O primeiro clone suíno da América Latina nasceu no dia 24 de março, na unidade experimental do Instituto de Zootecnia (IZ), em Piracicaba (SP). O feito é resultado de uma pesquisa conduzida pela Universidade de São Paulo (USP), com apoio da Agência Paulista de Tecnologia dos Agronegócios (Apta).
O projeto integra estudos voltados ao xenotransplante — técnica que busca viabilizar a utilização de órgãos e tecidos de animais em humanos. A iniciativa surge como alternativa diante da escassez de órgãos para transplante, um dos principais desafios da saúde pública no Brasil.
Segundo dados do Sistema Nacional de Transplantes, pacientes morrem diariamente à espera de um órgão compatível, cenário que reforça a relevância de pesquisas nessa área.
Pesquisa avança com foco em saúde e produção animal
O nascimento do clone ocorreu na unidade do IZ em Tanquinho, onde as instalações foram adaptadas para atender às exigências legais. O ambiente segue protocolos rigorosos de biossegurança, bem-estar animal e controle sanitário.

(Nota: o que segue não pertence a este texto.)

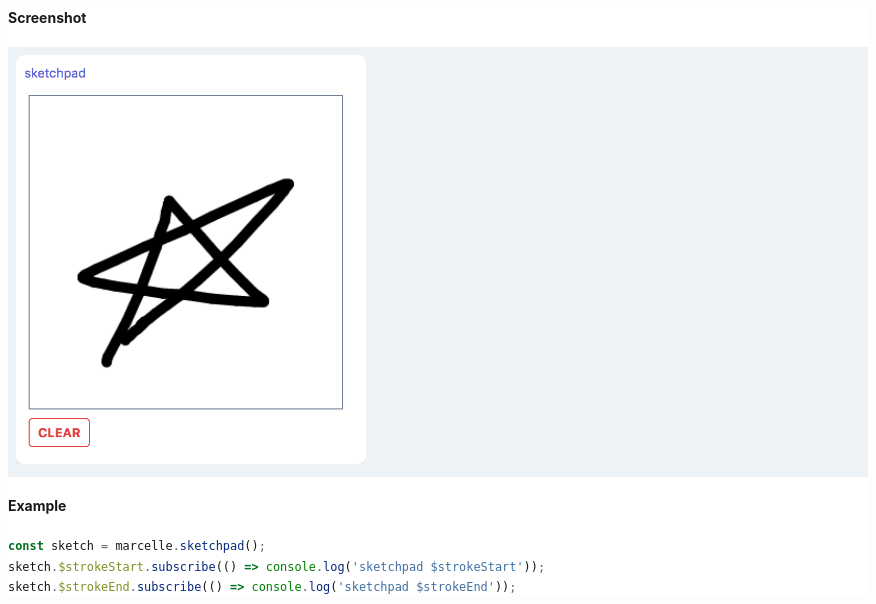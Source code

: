 #### Screenshot

<div style="background: rgb(237, 242, 247); padding: 8px; margin-top: 1rem;">
  <img src="./images/sketchpad.png" alt="Screenshot of the sketchpad component" width="350">
</div>

#### Example

```js
const sketch = marcelle.sketchpad();
sketch.$strokeStart.subscribe(() => console.log('sketchpad $strokeStart'));
sketch.$strokeEnd.subscribe(() => console.log('sketchpad $strokeEnd'));
```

A pesquisa reúne uma equipe multidisciplinar, com especialistas em zootecnia, medicina veterinária e biotecnologia. No Instituto de Zootecnia, foram desenvolvidos protocolos específicos de manejo produtivo, sanitário, nutricional e ambiental.
Além disso, a equipe implementou técnicas reprodutivas e cirúrgicas para a implantação dos embriões, incluindo sincronização de cio e procedimentos de alta complexidade.

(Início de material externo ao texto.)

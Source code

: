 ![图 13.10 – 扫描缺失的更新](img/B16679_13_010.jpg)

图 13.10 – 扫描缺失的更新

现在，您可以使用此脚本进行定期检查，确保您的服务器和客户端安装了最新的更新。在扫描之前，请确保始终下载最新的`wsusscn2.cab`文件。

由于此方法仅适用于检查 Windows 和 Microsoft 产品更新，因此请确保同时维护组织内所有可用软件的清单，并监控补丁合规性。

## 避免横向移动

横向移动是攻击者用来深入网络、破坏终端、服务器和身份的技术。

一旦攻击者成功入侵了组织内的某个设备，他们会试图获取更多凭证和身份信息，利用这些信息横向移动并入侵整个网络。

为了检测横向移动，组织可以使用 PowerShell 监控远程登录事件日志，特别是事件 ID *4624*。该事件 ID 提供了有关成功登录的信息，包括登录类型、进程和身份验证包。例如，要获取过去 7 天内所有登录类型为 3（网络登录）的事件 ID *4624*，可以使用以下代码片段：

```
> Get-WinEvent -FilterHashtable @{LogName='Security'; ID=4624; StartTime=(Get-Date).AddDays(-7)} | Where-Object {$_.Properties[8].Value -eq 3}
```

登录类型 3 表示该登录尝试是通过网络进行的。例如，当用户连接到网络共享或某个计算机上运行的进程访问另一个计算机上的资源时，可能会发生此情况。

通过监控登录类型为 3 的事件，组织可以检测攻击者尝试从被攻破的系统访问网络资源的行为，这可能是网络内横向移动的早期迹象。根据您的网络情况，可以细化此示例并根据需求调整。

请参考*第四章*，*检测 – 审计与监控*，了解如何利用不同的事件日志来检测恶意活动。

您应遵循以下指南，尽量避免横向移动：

De acordo com a pesquisadora Simone Raymundo de Oliveira, o acompanhamento dos animais é contínuo. O objetivo é garantir o sucesso da gestação e gerar dados para futuras aplicações.

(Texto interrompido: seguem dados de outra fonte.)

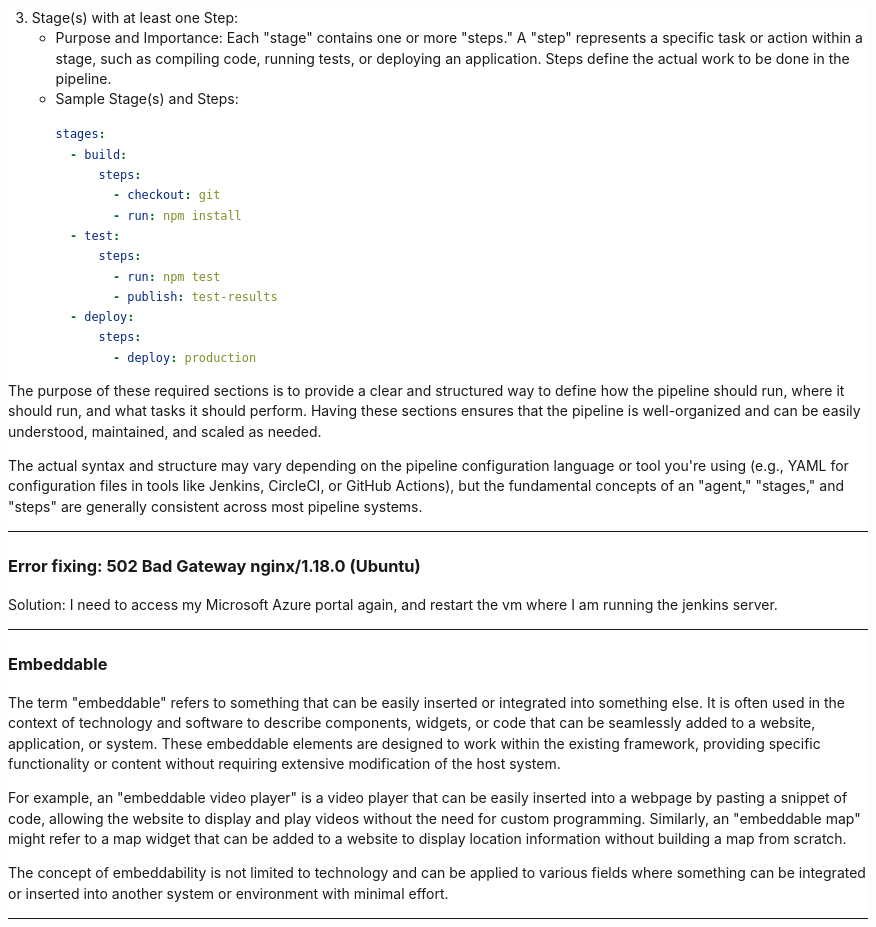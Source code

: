 3. Stage(s) with at least one Step:
   - Purpose and Importance: Each "stage" contains one or more "steps." A "step" represents a specific task or action within a stage, such as compiling code, running tests, or deploying an application. Steps define the actual work to be done in the pipeline.
   - Sample Stage(s) and Steps:
     ```yaml
     stages:
       - build:
           steps:
             - checkout: git
             - run: npm install
       - test:
           steps:
             - run: npm test
             - publish: test-results
       - deploy:
           steps:
             - deploy: production
     ```

The purpose of these required sections is to provide a clear and structured way to define how the pipeline should run, where it should run, and what tasks it should perform. Having these sections ensures that the pipeline is well-organized and can be easily understood, maintained, and scaled as needed.

The actual syntax and structure may vary depending on the pipeline configuration language or tool you're using (e.g., YAML for configuration files in tools like Jenkins, CircleCI, or GitHub Actions), but the fundamental concepts of an "agent," "stages," and "steps" are generally consistent across most pipeline systems.

---

### Error fixing: 502 Bad Gateway nginx/1.18.0 (Ubuntu)

Solution: I need to access my Microsoft Azure portal again, and restart the vm where I am running the jenkins server.

---

### Embeddable

The term "embeddable" refers to something that can be easily inserted or integrated into something else. It is often used in the context of technology and software to describe components, widgets, or code that can be seamlessly added to a website, application, or system. These embeddable elements are designed to work within the existing framework, providing specific functionality or content without requiring extensive modification of the host system.

For example, an "embeddable video player" is a video player that can be easily inserted into a webpage by pasting a snippet of code, allowing the website to display and play videos without the need for custom programming. Similarly, an "embeddable map" might refer to a map widget that can be added to a website to display location information without building a map from scratch.

The concept of embeddability is not limited to technology and can be applied to various fields where something can be integrated or inserted into another system or environment with minimal effort.

---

“O foco agora é acompanhar o crescimento dos clones até a maturidade sexual, fornecendo informações que possam orientar decisões futuras”, afirma.
Tecnologia pode ajudar a reduzir fila por transplantes
O avanço científico tem como principal objetivo ampliar as possibilidades de transplantes por meio do uso de órgãos suínos. A técnica de xenotransplante é estudada globalmente como alternativa para reduzir a dependência de doadores humanos.
Nesse contexto, o desenvolvimento de animais geneticamente controlados e criados sob condições específicas é considerado um passo essencial para garantir segurança e compatibilidade.
Além da área da saúde, a pesquisa também abre novas perspectivas para a produção animal e a bioeconomia.
São Paulo reforça papel estratégico na ciência
O projeto também posiciona o estado de São Paulo como um dos polos de inovação em biotecnologia aplicada ao agro. A iniciativa evidencia o papel das instituições públicas de pesquisa no desenvolvimento de tecnologias com impacto econômico e social.
Segundo o secretário de Agricultura e Abastecimento, Geraldo Melo Filho, o avanço reforça a importância do investimento contínuo em ciência.
“O trabalho abre novas fronteiras para a saúde humana, a produção animal e a bioeconomia”, afirma.
Próximas etapas já estão em andamento
O projeto segue em desenvolvimento, com novas gestações em curso. A próxima fase prevê o monitoramento dos clones ao longo do ciclo produtivo, incluindo a maturidade sexual.
A expectativa é ampliar o banco de dados sobre os animais e consolidar a base científica para aplicações futuras, tanto na medicina quanto no agronegócio.